I guess everything occupied by Russia is Russian
for you.
haha.. please come on.. you're right about finland, but sweden was neither attacked nor invaded, please read up. (and yes, i'm from sweden)
you're right about finland, but sweden was neither attacked nor invaded
No, Sweden wasn't occupied by the British, but the government gave serious consideration to the idea. Aiding Finland in the Winter War would have meant moving troops by sea through the Baltic or over land through Norway and Sweden. The Baltic would have been a dangerous proposition given the presence of Soviet submarines, but the land option presented a good pre-empt any German occupation. Any furore about occupying Sweden would have been countered with an argument that the troops were only securing transit routes to Finland. This would of happened after a cursory request for transit rights which Britain expected to be denied - Sweden was very keen to remain neutral, despite sending small numbers of aircraft and volunteers to fight in the Winter War.
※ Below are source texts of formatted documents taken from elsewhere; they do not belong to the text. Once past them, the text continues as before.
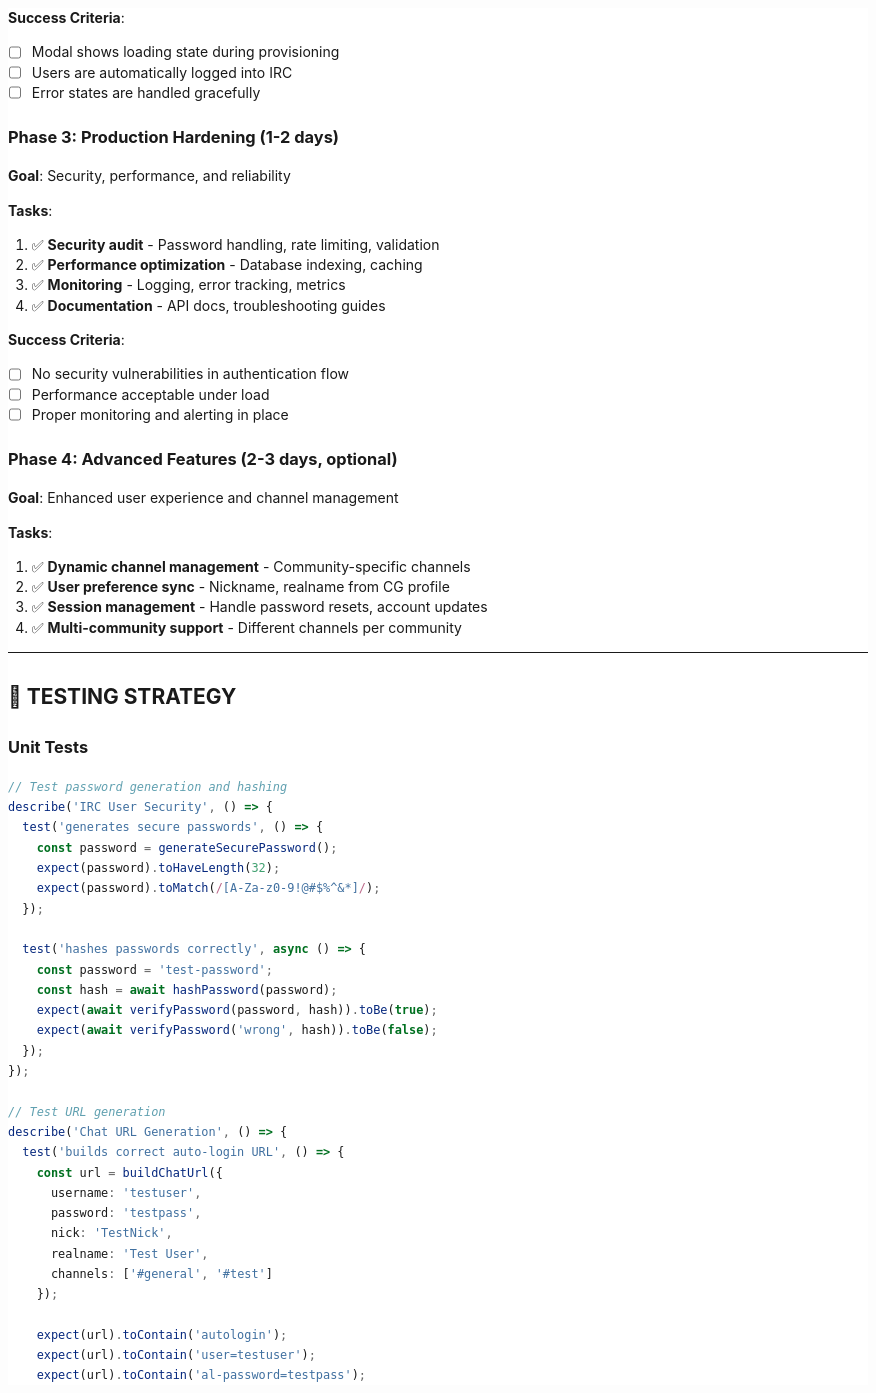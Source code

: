 **Success Criteria**:
- [ ] Modal shows loading state during provisioning
- [ ] Users are automatically logged into IRC
- [ ] Error states are handled gracefully

### **Phase 3: Production Hardening** (1-2 days)
**Goal**: Security, performance, and reliability

**Tasks**:
1. ✅ **Security audit** - Password handling, rate limiting, validation
2. ✅ **Performance optimization** - Database indexing, caching
3. ✅ **Monitoring** - Logging, error tracking, metrics
4. ✅ **Documentation** - API docs, troubleshooting guides

**Success Criteria**:
- [ ] No security vulnerabilities in authentication flow
- [ ] Performance acceptable under load
- [ ] Proper monitoring and alerting in place

### **Phase 4: Advanced Features** (2-3 days, optional)
**Goal**: Enhanced user experience and channel management

**Tasks**:
1. ✅ **Dynamic channel management** - Community-specific channels
2. ✅ **User preference sync** - Nickname, realname from CG profile
3. ✅ **Session management** - Handle password resets, account updates
4. ✅ **Multi-community support** - Different channels per community

---

## **🧪 TESTING STRATEGY**

### **Unit Tests**
```typescript
// Test password generation and hashing
describe('IRC User Security', () => {
  test('generates secure passwords', () => {
    const password = generateSecurePassword();
    expect(password).toHaveLength(32);
    expect(password).toMatch(/[A-Za-z0-9!@#$%^&*]/);
  });
  
  test('hashes passwords correctly', async () => {
    const password = 'test-password';
    const hash = await hashPassword(password);
    expect(await verifyPassword(password, hash)).toBe(true);
    expect(await verifyPassword('wrong', hash)).toBe(false);
  });
});

// Test URL generation
describe('Chat URL Generation', () => {
  test('builds correct auto-login URL', () => {
    const url = buildChatUrl({
      username: 'testuser',
      password: 'testpass',
      nick: 'TestNick',
      realname: 'Test User',
      channels: ['#general', '#test']
    });
    
    expect(url).toContain('autologin');
    expect(url).toContain('user=testuser');
    expect(url).toContain('al-password=testpass');
```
The idea was ultimately canned when the Finns couldn't hold out against the renewed Soviet offensive, but would have been risky anyway given Swedens rugged terrain.
Chris
Now the paretn was wrong about Castro, living in commie Cuba isn't that bad.
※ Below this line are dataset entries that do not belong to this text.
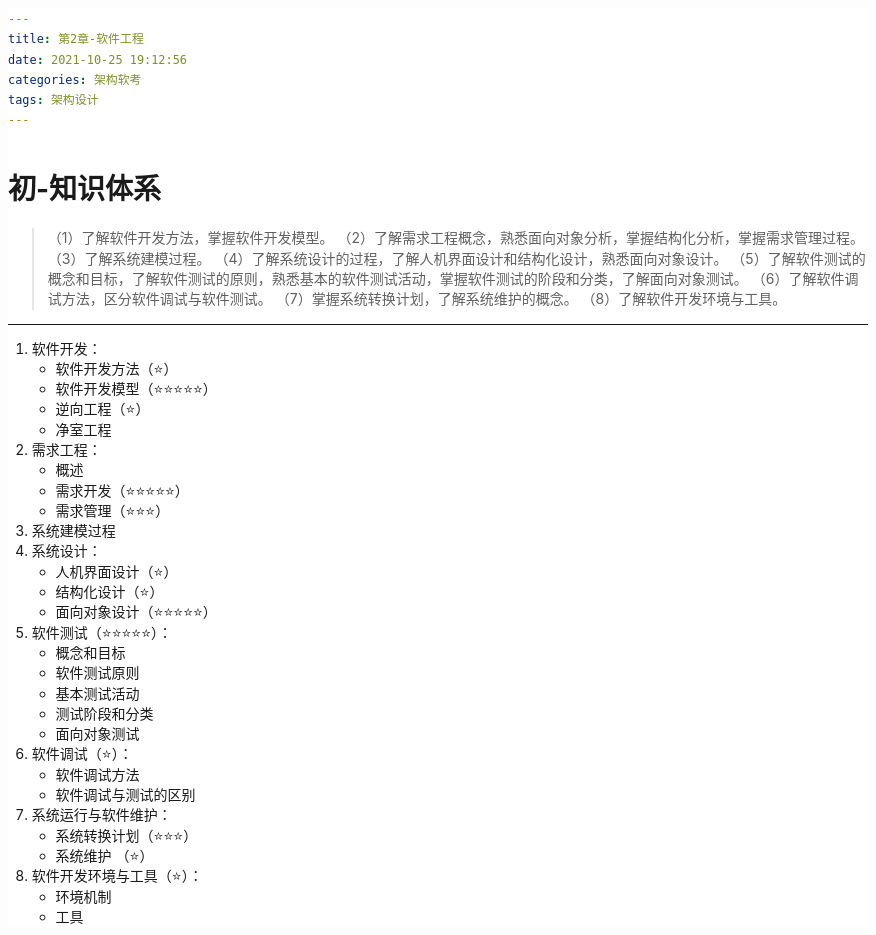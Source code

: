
 ```yaml
---
title: 第2章-软件工程
date: 2021-10-25 19:12:56
categories: 架构软考
tags: 架构设计
---
```



# 初-知识体系
>（1）了解软件开发方法，掌握软件开发模型。
（2）了解需求工程概念，熟悉面向对象分析，掌握结构化分析，掌握需求管理过程。
（3）了解系统建模过程。
（4）了解系统设计的过程，了解人机界面设计和结构化设计，熟悉面向对象设计。
（5）了解软件测试的概念和目标，了解软件测试的原则，熟悉基本的软件测试活动，掌握软件测试的阶段和分类，了解面向对象测试。
（6）了解软件调试方法，区分软件调试与软件测试。
（7）掌握系统转换计划，了解系统维护的概念。
（8）了解软件开发环境与工具。

---
1. 软件开发：
    - 软件开发方法（⭐）
    - 软件开发模型（⭐⭐⭐⭐⭐）
    - 逆向工程（⭐）
    - 净室工程
2. 需求工程：
    - 概述
    - 需求开发（⭐⭐⭐⭐⭐）
    - 需求管理（⭐⭐⭐）
3. 系统建模过程
4. 系统设计：
    - 人机界面设计（⭐）
    - 结构化设计（⭐）
    - 面向对象设计（⭐⭐⭐⭐⭐）
5. 软件测试（⭐⭐⭐⭐⭐）：
    - 概念和目标
    - 软件测试原则
    - 基本测试活动
    - 测试阶段和分类
    - 面向对象测试
6. 软件调试（⭐）：
    - 软件调试方法
    - 软件调试与测试的区别
7. 系统运行与软件维护：
    - 系统转换计划（⭐⭐⭐）
    - 系统维护 （⭐）
8. 软件开发环境与工具（⭐）：
    - 环境机制
    - 工具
But if you would just open your eyes and read some of the stuff that goes\went on in these other countries...
Ever heard of testimonies?
do some googling.
the worst of those three by far is North Korea.
In war you don't get tortured, no one starved during this last Iraq war, thank God the americans handeld this, what if it came to a bloody revolution, killing half the populace and lasting two years, would that be better?
In a war you generally do not get persecuted for your religion or creed.
You don't have to stand by weeks after weeks watching loved ones die from starvation and diseases.
And wars generally don't last that long.
Nor do the masses come into the line of fire.
Most people during WWII saw just a few days of actual fighting.
The worst part was German invasion.
Germans taking your freedoms, your property, making a mess of everything, oppressing you.
Kim and co do all these things, but the diffrence is:
Wars have hope, that the enemy might be defeated, who would get rid of Stalin?
The europeans could also have peace if they chose to accept german oppression, but most didn't 'cause that was worse.
The US in the 18th century didn't have to fight a war with britain, but the oppression was too much for them (and Kim and co are much worse than a 18th century british monarchy).
Why have people fought wars against the romans, european invaders and other oppressors?
Oppression is worse than war.
It's perfectly true that the Soviet state mistreated and murdered its own citizens on a level that can't compare with any abuses in major democracies. But that doesn't change the fact that abuses did occur in the west. It's not enough to say, "Well, the Russkies were much worse." Every criminal can point to somebody else who's much worse. Doesn't excuse a thing.
It used to amuse me that the U.S. was #3 in the percentage of its populace that was incarcerated. The amusing thing was that #1 was the USSR, and #2 was South Africa, both countries engaged in brutal but ultimately futile suppression of dissent. Now both those countries are under new management, and The Land of the Free is uncontested for #1 on the list. Not so funny now.